INPUT FOR THIS TASK:
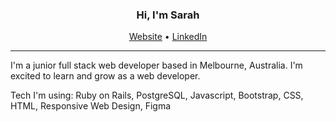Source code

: <h3 align="center">Hi, I'm Sarah</h3>
<p align="center">
  <a href="https://www.sarahpelham.com">Website</a> •
  <a href="https://www.linkedin.com/in/sarah-m-pelham">LinkedIn</a>
</p>

---

I'm a junior full stack web developer based in Melbourne, Australia. I'm excited to learn and grow as a web developer.

Tech I'm using: Ruby on Rails, PostgreSQL, Javascript, Bootstrap, CSS, HTML, Responsive Web Design, Figma
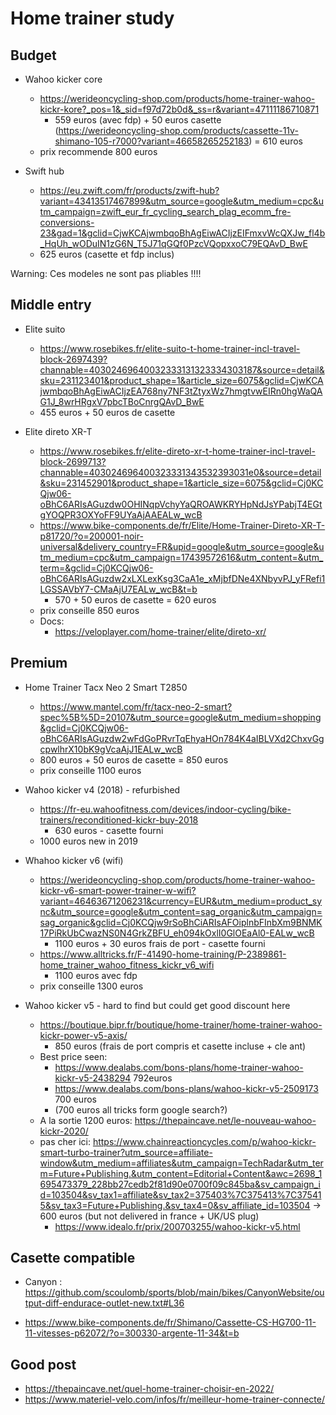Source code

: 
# Home trainer study

## Budget 

- Wahoo kicker core
    - https://werideoncycling-shop.com/products/home-trainer-wahoo-kickr-kore?_pos=1&_sid=f97d72b0d&_ss=r&variant=47111186710871
        - 559 euros (avec fdp) + 50 euros casette (https://werideoncycling-shop.com/products/cassette-11v-shimano-105-r7000?variant=46658265252183) = 610 euros
    - prix recommende 800 euros

- Swift hub
    - https://eu.zwift.com/fr/products/zwift-hub?variant=43413517467899&utm_source=google&utm_medium=cpc&utm_campaign=zwift_eur_fr_cycling_search_plag_ecomm_fre-conversions-23&gad=1&gclid=CjwKCAjwmbqoBhAgEiwACIjzEIFmxvWcQXJw_fl4b_HqUh_wODuIN1zG6N_T5J71qGQf0PzcVQopxxoC79EQAvD_BwE
    - 625 euros (casette et fdp inclus)

 Warning: Ces modeles ne sont pas pliables !!!!

## Middle entry

- Elite suito
    - https://www.rosebikes.fr/elite-suito-t-home-trainer-incl-travel-block-2697439?channable=40302469640032333131323334303187&source=detail&sku=231123401&product_shape=1&article_size=6075&gclid=CjwKCAjwmbqoBhAgEiwACIjzEA768ny7NF3tZtyxWz7hmgtvwEIRn0hgWaQAG1J_8wrHRgxV7pbcTBoCnrgQAvD_BwE
    - 455 euros + 50 euros de casette


- Elite direto XR-T
    - https://www.rosebikes.fr/elite-direto-xr-t-home-trainer-incl-travel-block-2699713?channable=403024696400323331343532393031e0&source=detail&sku=231452901&product_shape=1&article_size=6075&gclid=Cj0KCQjw06-oBhC6ARIsAGuzdw0OHINqpVchyYaQROAWKRYHpNdJsYPabjT4EGtgYOQPR3OXYoFF9UYaAjAAEALw_wcB
    - https://www.bike-components.de/fr/Elite/Home-Trainer-Direto-XR-T-p81720/?o=200001-noir-universal&delivery_country=FR&upid=google&utm_source=google&utm_medium=cpc&utm_campaign=17439572616&utm_content=&utm_term=&gclid=Cj0KCQjw06-oBhC6ARIsAGuzdw2xLXLexKsg3CaA1e_xMjbfDNe4XNbyvPJ_yFRefi1LGSSAVbY7-CMaAjU7EALw_wcB&t=b
        - 570 + 50 euros de casette = 620 euros 
    - prix conseille 850 euros
    - Docs: 
        - https://veloplayer.com/home-trainer/elite/direto-xr/


## Premium 

- Home Trainer Tacx Neo 2 Smart T2850
   - https://www.mantel.com/fr/tacx-neo-2-smart?spec%5B%5D=20107&utm_source=google&utm_medium=shopping&gclid=Cj0KCQjw06-oBhC6ARIsAGuzdw2wFdGoPRvrTqEhyaHOn784K4aIBLVXd2ChxvGgcpwlhrX10bK9gVcaAjJ1EALw_wcB
    - 800 euros + 50 euros de casette = 850 euros 
   - prix conseille 1100 euros


- Wahoo kicker v4 (2018) - refurbished
    - https://fr-eu.wahoofitness.com/devices/indoor-cycling/bike-trainers/reconditioned-kickr-buy-2018 
        - 630 euros - casette fourni
    - 1000 euros new in 2019 

- Whahoo kicker v6 (wifi)
    - https://werideoncycling-shop.com/products/home-trainer-wahoo-kickr-v6-smart-power-trainer-w-wifi?variant=46463671206231&currency=EUR&utm_medium=product_sync&utm_source=google&utm_content=sag_organic&utm_campaign=sag_organic&gclid=Cj0KCQjw9rSoBhCiARIsAFOiplnbFInbXm9BNMK17PiRkUbCwazNS0N4GrkZBFU_eh094kOxlI0GlOEaAl0-EALw_wcB
        - 1100 euros  + 30 euros frais de port  -  casette fourni
    - https://www.alltricks.fr/F-41490-home-training/P-2389861-home_trainer_wahoo_fitness_kickr_v6_wifi 
        - 1100 euros avec fdp
    - prix conseille 1300 euros

- Wahoo kicker v5 - hard to find but could get good discount here
    - https://boutique.bipr.fr/boutique/home-trainer/home-trainer-wahoo-kickr-power-v5-axis/
        - 850 euros (frais de port compris et casette incluse + cle ant) 
    - Best price seen:
        -  https://www.dealabs.com/bons-plans/home-trainer-wahoo-kickr-v5-2438294 792euros
        - https://www.dealabs.com/bons-plans/wahoo-kickr-v5-2509173 700 euros
        -  (700 euros all tricks form google search?)
    - A la sortie 1200 euros: https://thepaincave.net/le-nouveau-wahoo-kickr-2020/
    - pas cher ici: https://www.chainreactioncycles.com/p/wahoo-kickr-smart-turbo-trainer?utm_source=affiliate-window&utm_medium=affiliates&utm_campaign=TechRadar&utm_term=Future+Publishing.&utm_content=Editorial+Content&awc=2698_1695473379_228bb27cedb2f81d90e0700f09c845ba&sv_campaign_id=103504&sv_tax1=affiliate&sv_tax2=375403%7C375413%7C375415&sv_tax3=Future+Publishing.&sv_tax4=0&sv_affiliate_id=103504 -> 600 euros  (but not delivered in france + UK/US plug)
        - https://www.idealo.fr/prix/200703255/wahoo-kickr-v5.html

    

## Casette compatible

- Canyon : https://github.com/scoulomb/sports/blob/main/bikes/CanyonWebsite/output-diff-endurace-outlet-new.txt#L36

- https://www.bike-components.de/fr/Shimano/Cassette-CS-HG700-11-11-vitesses-p62072/?o=300330-argente-11-34&t=b


## Good post

 - https://thepaincave.net/quel-home-trainer-choisir-en-2022/
 - https://www.materiel-velo.com/infos/fr/meilleur-home-trainer-connecte/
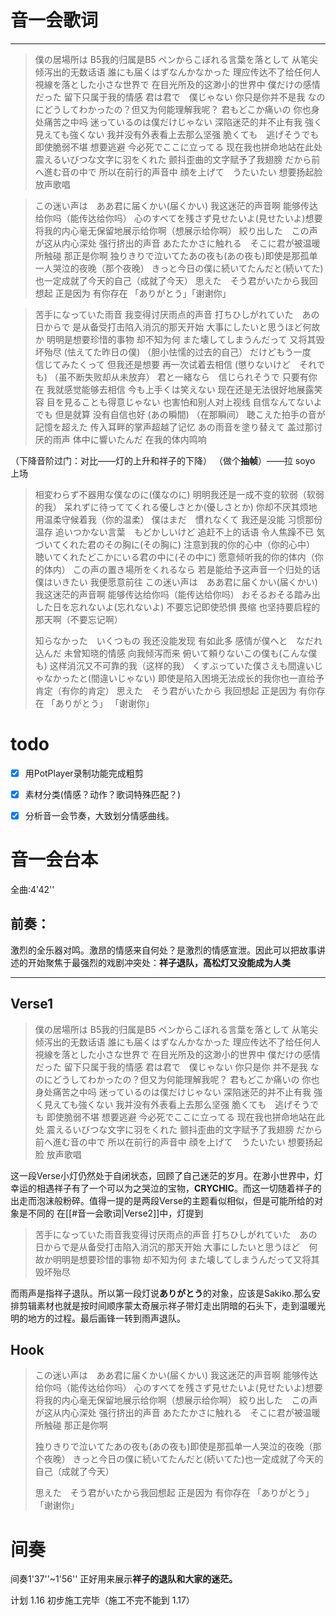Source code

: # 音一会歌词
---
> 僕の居場所は     B5我的归属是B5
> ペンからこぼれる言葉を落として     从笔尖倾泻出的无数话语
> 誰にも届くはずなんかなかった     理应传达不了给任何人
> 視線を落とした小さな世界で     在目光所及的这渺小的世界中
> 僕だけの感情だった     留下只属于我的情感
> 君は君で　僕じゃない     你只是你并不是我
> なのにどうしてわかったの？但又为何能理解我呢？
> 君もどこか痛いの     你也身处痛苦之中吗
> 迷っているのは僕だけじゃない     深陷迷茫的并不止有我
> 強く見えても強くない     我并没有外表看上去那么坚强
> 脆くても　逃げそうでも     即使脆弱不堪 想要逃避
> 今必死でここに立ってる     现在我也拼命地站在此处
> 震えるいびつな文字に羽をくれた     颤抖歪曲的文字赋予了我翅膀
> だから前へ進む音の中で     所以在前行的声音中
> 顔を上げて　うたいたい     想要扬起脸 放声歌唱

 
> この迷い声は　ああ君に届くかい(届くかい)    我这迷茫的声音啊 能够传达给你吗（能传达给你吗）
> 心のすべてを残さず見せたいよ(見せたいよ)想要将我的内心毫无保留地展示给你啊（想展示给你啊）
> 絞り出した　この声が这从内心深处 强行挤出的声音
> あたたかさに触れる　そこに君が被温暖所触碰 那正是你啊
> 独りきりで泣いてたあの夜も(あの夜も)即使是那孤单一人哭泣的夜晚（那个夜晚）
> きっと今日の僕に続いてたんだと(続いてた)也一定成就了今天的自己（成就了今天）
> 思えた　そう君がいたから我回想起 正是因为 有你存在
> 「ありがとう」「谢谢你」


> 苦手になっていた雨音
> 我变得讨厌雨点的声音
> 打ちひしがれていた　あの日からで
> 是从备受打击陷入消沉的那天开始
> 大事にしたいと思うほど何故か
> 明明是想要珍惜的事物 却不知为何
> また壊してしまうんだって
> 又将其毁坏殆尽
> (怯えてた昨日の僕)
> （胆小怯懦的过去的自己）
> だけどもう一度　信じてみたくって
> 但我还是想要 再一次试着去相信
> (懲りないけど　それでも)
> （虽不断失败却从未放弃）
> 君と一緒なら　信じられそうで
> 只要有你在 我就感觉能够去相信
> 今も上手くは笑えない
> 现在还是无法很好地展露笑容
> 目を見ることも得意じゃない
> 也害怕和别人对上视线
> 自信なんてないよ　でも
> 但是就算 没有自信也好
> (あの瞬間)
> （在那瞬间）
> 聴こえた拍手の音が記憶を超えた
> 传入耳畔的掌声超越了记忆
> あの雨音を塗り替えて
> 盖过那讨厌的雨声
> 体中に響いたんだ
> 在我的体内鸣响

（下降音阶过门：对比——灯的上升和祥子的下降）
（做个**抽帧**）——拉 soyo 上场

> 相変わらず不器用な僕なのに(僕なのに)
> 明明我还是一成不变的软弱（软弱的我）
> 呆れずに待っててくれる優しさとか(優しさとか)
> 你却不厌其烦地用温柔守候着我（你的温柔）
> 僕はまだ　慣れなくて
> 我还是没能 习惯那份温存
> 追いつかない言葉　もどかしいけど
> 追赶不上的话语 令人焦躁不已
> 気づいてくれた君のその胸に(その胸に)
> 注意到我的你的心中（你的心中）
> 聴いてくれたどこかにいる君の中に(その中に)
> 愿意倾听我的你的体内（你的体内）
> この声の置き場所をくれるなら
> 若是能给予这声音一个归处的话 
> 僕はいきたい
> 我便愿意前往
> この迷い声は　ああ君に届くかい(届くかい)
> 我这迷茫的声音啊 能够传达给你吗（能传达给你吗）
> おそるおそる踏み出した日を忘れないよ(忘れないよ)
> 不要忘记即使恐惧 畏缩 也坚持要启程的那天啊（不要忘记啊）
> 
> 知らなかった　いくつもの
> 我还没能发现 有如此多
> 感情が僕へと　なだれ込んだ
> 未曾知晓的情感 向我倾泻而来
> 俯いて頼りないこの僕も(こんな僕も)
> 这样消沉又不可靠的我（这样的我）
> くすぶっていた僕さえも間違いじゃなかったと(間違いじゃない)
> 即使是陷入困境无法成长的我你也一直给予肯定（有你的肯定）
> 思えた　そう君がいたから
> 我回想起 正是因为 有你存在
> 「ありがとう」
> 「谢谢你」

# todo
- [x] 用PotPlayer录制功能完成粗剪
- [x] 素材分类(情感？动作？歌词特殊匹配？)
- [x] 分析音一会节奏，大致划分情感曲线。


# 音一会台本
全曲:4'42''

## 前奏：
激烈的全乐器对鸣。激昂的情感来自何处？是激烈的情感宣泄。因此可以把故事讲述的开始聚焦于最强烈的戏剧冲突处：**祥子退队，高松灯又没能成为人类**

---
## Verse1
 >僕の居場所は     B5我的归属是B5
> ペンからこぼれる言葉を落として     从笔尖倾泻出的无数话语
> 誰にも届くはずなんかなかった     理应传达不了给任何人
> 視線を落とした小さな世界で     在目光所及的这渺小的世界中
> 僕だけの感情だった     留下只属于我的情感
> 君は君で　僕じゃない     你只是你 并不是我
> なのにどうしてわかったの？但又为何能理解我呢？
> 君もどこか痛いの     你也身处痛苦之中吗
> 迷っているのは僕だけじゃない     深陷迷茫的并不止有我
> 強く見えても強くない     我并没有外表看上去那么坚强
> 脆くても　逃げそうでも     即使脆弱不堪 想要逃避
> 今必死でここに立ってる     现在我也拼命地站在此处
> 震えるいびつな文字に羽をくれた     颤抖歪曲的文字赋予了我翅膀
> だから前へ進む音の中で     所以在前行的声音中
> 顔を上げて　うたいたい     想要扬起脸 放声歌唱

这一段Verse小灯仍然处于自闭状态，回顾了自己迷茫的岁月。在渺小世界中，灯幸运的相遇祥子有了一个可以为之哭泣的宝物，**CRYCHIC**。而这一切随着祥子的出走而泡沫般粉碎。值得一提的是两段Verse的主题看似相似，但是可能所给的对象是不同的
在[[#音一会歌词|Verse2]]中，灯提到
> 苦手になっていた雨音我变得讨厌雨点的声音
> 打ちひしがれていた　あの日からで是从备受打击陷入消沉的那天开始
> 大事にしたいと思うほど　何故か明明是想要珍惜的事物 却不知为何
> また壊してしまうんだって又将其毁坏殆尽

而雨声是指祥子退队。所以第一段灯说**ありがとう**的对象，应该是Sakiko.那么安排剪辑素材也就是按时间顺序蒙太奇展示祥子带灯走出阴暗的石头下，走到温暖光明的地方的过程。最后画锋一转到雨声退队。

## Hook

>この迷い声は　ああ君に届くかい(届くかい)    我这迷茫的声音啊 能够传达给你吗（能传达给你吗）
> 心のすべてを残さず見せたいよ(見せたいよ)想要将我的内心毫无保留地展示给你啊（想展示给你啊）
> 絞り出した　この声が这从内心深处 强行挤出的声音
> あたたかさに触れる　そこに君が被温暖所触碰 那正是你啊
> 
> 独りきりで泣いてたあの夜も(あの夜も)即使是那孤单一人哭泣的夜晚（那个夜晚）
> きっと今日の僕に続いてたんだと(続いてた)也一定成就了今天的自己（成就了今天）
> 
> 思えた　そう君がいたから我回想起 正是因为 有你存在
> 「ありがとう」「谢谢你」

# 间奏

间奏1'37''~1'56'' 正好用来展示**祥子的退队和大家的迷茫。**

计划 1.16 初步施工完毕（施工不完不能到 1.17）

WHAT THE TASK ASKS: What is needed is every line from the data above that includes the string "ああ君に届くかい", copied out.

ANSWER SECTION:
> この迷い声は　ああ君に届くかい(届くかい)    我这迷茫的声音啊 能够传达给你吗（能传达给你吗）
> この迷い声は　ああ君に届くかい(届くかい)
>この迷い声は　ああ君に届くかい(届くかい)    我这迷茫的声音啊 能够传达给你吗（能传达给你吗）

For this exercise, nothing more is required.